Se eu estou sentado na mesma mesa - continua Hans Küng - com judeus e muçulmanos, tenho de partir do princípio de que cada uma das três religiões, para os seus seguidores, é uma verdadeira religião. E isso, enquanto cristão, eu tenho de aceitá-lo também.

E logo acrescenta: Se adoptarmos uma perspectiva interna, é evidente que cada um dos representantes dessas religiões, tal como eu, tem a sua própria convicção e fé, uma convicção que sob nenhuma circunstância quereria sacrificar apenas por amor à paz. Para mim, como cristão, diz Hans Küng, Jesus Cristo significa “o caminho, a verdade e a vida”, mas ao mesmo tempo, reconheço que da mesma forma “o caminho, a verdade e a vida” são para o judeu na Tora, e para os muçulmanos, no Alcorão. Assim, é possível coexistência baseada no respeito mútuo...

 

Por outro lado, o fanatismo é a causa de toda a violência. Os fanáticos que acreditam apenas na sua fé ou nos seus princípios e não toleram que os outros pensem de diferente forma, estão perdidos; e, pelos seus métodos violentos e desproporcionados, estão fora até mesmo do grupo religioso que pretendem representar. Neste turbilhão de negatividade, torna-se cada vez mais necessário que os líderes religiosos guiem os seus seguidores a um caminho de paz e tolerância, e, ainda antes disso, que tentem obter um sólido e adequado conhecimento e compreensão mútuos, porque a ignorância frequentemente reveste-se de sabedoria e acaba por ser a raiz da intolerância. Além disso, é necessário que os meios de comunicação sociais informem também, objectivamente, sobre a religião, e não duma maneira tendenciosa, como infelizmente muitas vezes acontece hoje nos meios de comunicação ocidentais, especialmente no que toca ao Islão, que agora ocupa o lugar dos judeus, que antes eram injustamente acusados e até mesmo perseguidos.

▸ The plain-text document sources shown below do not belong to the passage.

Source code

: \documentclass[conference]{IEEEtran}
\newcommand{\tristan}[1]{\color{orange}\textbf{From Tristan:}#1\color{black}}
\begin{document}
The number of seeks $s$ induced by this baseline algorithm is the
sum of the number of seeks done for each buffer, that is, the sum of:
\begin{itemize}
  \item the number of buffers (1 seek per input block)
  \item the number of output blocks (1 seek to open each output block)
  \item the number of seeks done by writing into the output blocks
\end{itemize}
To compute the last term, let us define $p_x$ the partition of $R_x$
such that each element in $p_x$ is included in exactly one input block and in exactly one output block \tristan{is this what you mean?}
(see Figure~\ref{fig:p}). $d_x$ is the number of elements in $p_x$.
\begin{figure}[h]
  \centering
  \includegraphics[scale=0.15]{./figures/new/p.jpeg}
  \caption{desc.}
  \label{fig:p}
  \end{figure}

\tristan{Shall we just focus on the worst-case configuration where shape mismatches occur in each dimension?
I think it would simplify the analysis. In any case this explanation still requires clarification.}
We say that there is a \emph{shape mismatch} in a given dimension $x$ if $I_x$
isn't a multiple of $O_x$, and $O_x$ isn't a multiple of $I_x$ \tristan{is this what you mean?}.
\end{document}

É necessário, e mais do que isso, essencial, evitar a intolerância religiosa; procurando os pontos de acordo entre as nossas diferenças; empenhando-nos numa abordagem de aproximação, de tolerância, de solidariedade e de fraternidade entre os líderes religiosos das diferentes denominações, para que se possa de seguida, e como um bom exemplo, expandir-se aos restantes membros das nossas comunidades, deixando de parte o sectarismo fanático e o dogmatismo cego, trazendo alguma união neste nosso mundo em crise, dividido e confrontado. Seria uma demonstração manifesta de paz, para ser tomada como exemplo e referência a nível mundial.

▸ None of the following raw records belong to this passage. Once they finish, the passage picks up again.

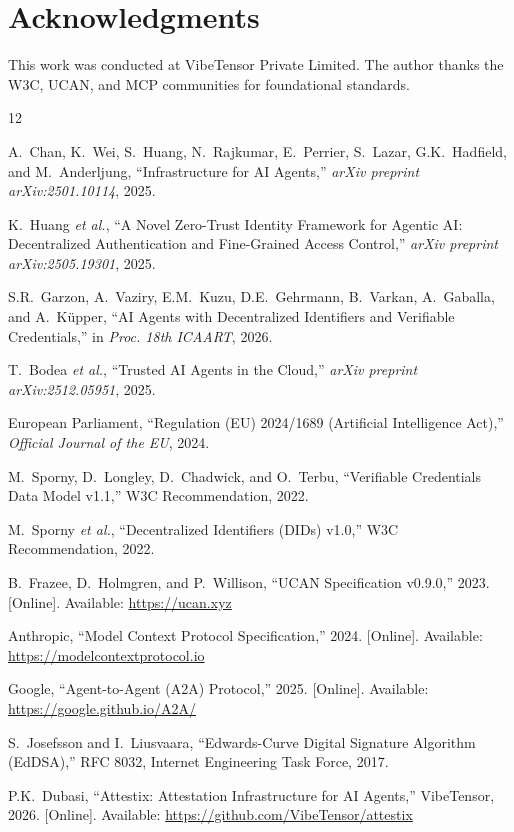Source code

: \documentclass[conference]{IEEEtran}
\begin{document}
\section*{Acknowledgments}
This work was conducted at VibeTensor Private Limited. The author thanks the W3C, UCAN, and MCP communities for foundational standards.

\balance

\begin{thebibliography}{12}

A.~Chan, K.~Wei, S.~Huang, N.~Rajkumar, E.~Perrier, S.~Lazar, G.K.~Hadfield, and M.~Anderljung, ``Infrastructure for AI Agents,'' \textit{arXiv preprint arXiv:2501.10114}, 2025.

K.~Huang \textit{et al.}, ``A Novel Zero-Trust Identity Framework for Agentic AI: Decentralized Authentication and Fine-Grained Access Control,'' \textit{arXiv preprint arXiv:2505.19301}, 2025.

S.R.~Garzon, A.~Vaziry, E.M.~Kuzu, D.E.~Gehrmann, B.~Varkan, A.~Gaballa, and A.~K\"{u}pper, ``AI Agents with Decentralized Identifiers and Verifiable Credentials,'' in \textit{Proc. 18th ICAART}, 2026.

T.~Bodea \textit{et al.}, ``Trusted AI Agents in the Cloud,'' \textit{arXiv preprint arXiv:2512.05951}, 2025.

European Parliament, ``Regulation (EU) 2024/1689 (Artificial Intelligence Act),'' \textit{Official Journal of the EU}, 2024.

M.~Sporny, D.~Longley, D.~Chadwick, and O.~Terbu, ``Verifiable Credentials Data Model v1.1,'' W3C Recommendation, 2022.

M.~Sporny \textit{et al.}, ``Decentralized Identifiers (DIDs) v1.0,'' W3C Recommendation, 2022.

B.~Frazee, D.~Holmgren, and P.~Willison, ``UCAN Specification v0.9.0,'' 2023. [Online]. Available: \url{https://ucan.xyz}

Anthropic, ``Model Context Protocol Specification,'' 2024. [Online]. Available: \url{https://modelcontextprotocol.io}

Google, ``Agent-to-Agent (A2A) Protocol,'' 2025. [Online]. Available: \url{https://google.github.io/A2A/}

S.~Josefsson and I.~Liusvaara, ``Edwards-Curve Digital Signature Algorithm (EdDSA),'' RFC 8032, Internet Engineering Task Force, 2017.

P.K.~Dubasi, ``Attestix: Attestation Infrastructure for AI Agents,'' VibeTensor, 2026. [Online]. Available: \url{https://github.com/VibeTensor/attestix}

\end{thebibliography}
\end{document}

Para além disso, estamos conscientes que o amor a Deus complementa-se com o amor à Pátria; pelo que melhorar as nossas relações internas não será suficiente. Devemos procurar colaborar na solução do problema nacional, através da crítica construtiva e liderando através do exemplo.

A Lei de Deus e dos Profetas de base do Islão e do Judaísmo dizem-nos que devemos fazer boas obras. No Novo Testamento, a base de todas as religiões cristãs incluindo o catolicismo, como pode ler-se em Tiago, fé sem obras é morta. Tiago 2:26

O somatório das acções positivas, em absoluta convergência, dar-nos-ia um comportamento colectivo exemplar.

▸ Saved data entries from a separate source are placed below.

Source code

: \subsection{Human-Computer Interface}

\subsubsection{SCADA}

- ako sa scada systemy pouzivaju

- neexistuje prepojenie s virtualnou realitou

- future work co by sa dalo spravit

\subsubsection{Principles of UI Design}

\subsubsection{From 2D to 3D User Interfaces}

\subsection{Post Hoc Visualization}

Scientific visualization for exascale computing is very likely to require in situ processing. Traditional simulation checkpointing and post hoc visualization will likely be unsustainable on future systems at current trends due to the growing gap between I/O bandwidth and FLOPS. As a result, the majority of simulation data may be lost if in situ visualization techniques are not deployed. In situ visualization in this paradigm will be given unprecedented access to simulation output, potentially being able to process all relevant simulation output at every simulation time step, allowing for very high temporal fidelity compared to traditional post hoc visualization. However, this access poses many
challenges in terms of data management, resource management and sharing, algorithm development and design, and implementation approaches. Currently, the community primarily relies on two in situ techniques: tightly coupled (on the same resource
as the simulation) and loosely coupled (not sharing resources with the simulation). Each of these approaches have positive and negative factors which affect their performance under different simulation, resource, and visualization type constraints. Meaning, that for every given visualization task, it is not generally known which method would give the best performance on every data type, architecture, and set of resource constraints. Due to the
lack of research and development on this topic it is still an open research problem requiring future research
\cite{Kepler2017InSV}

Pedimos a Deus que a tolerância religiosa prospere e floresça, e possa transmitir-se a outros sectores da vida nacional, incluindo a política.

As igrejas de todas as denominações existem para guiar os seus correligionários a outra vida de forma positiva; mas também para cuidar e velar por eles no presente, e para ajudar todos os nossos irmãos em necessidade, ainda que estes sejam de outras religiões, pois eles também são os nossos vizinhos.

A realização espiritual que nos propõe o Islão (como outras grandes tradições) é o método mais eficaz para desfazer o fanatismo.

Se Deus quisesse, ter-vos-ia constituído em um só povo; porém, Ele desvia quem quer e encaminha quem Lhe apraz. Por certo que sereis interrogados sobre tudo quanto tiverdes feito. Alcorão 16:93

A opinião e a especulação não são substitutos do verdadeiro conhecimento. Alcorão, 53:28

Evitar o colapso da civilização humana requer, nem mais nem menos, uma transformação absoluta dos padrões culturais dominantes.

Que Deus se digne orientar-nos na senda correcta. Amém.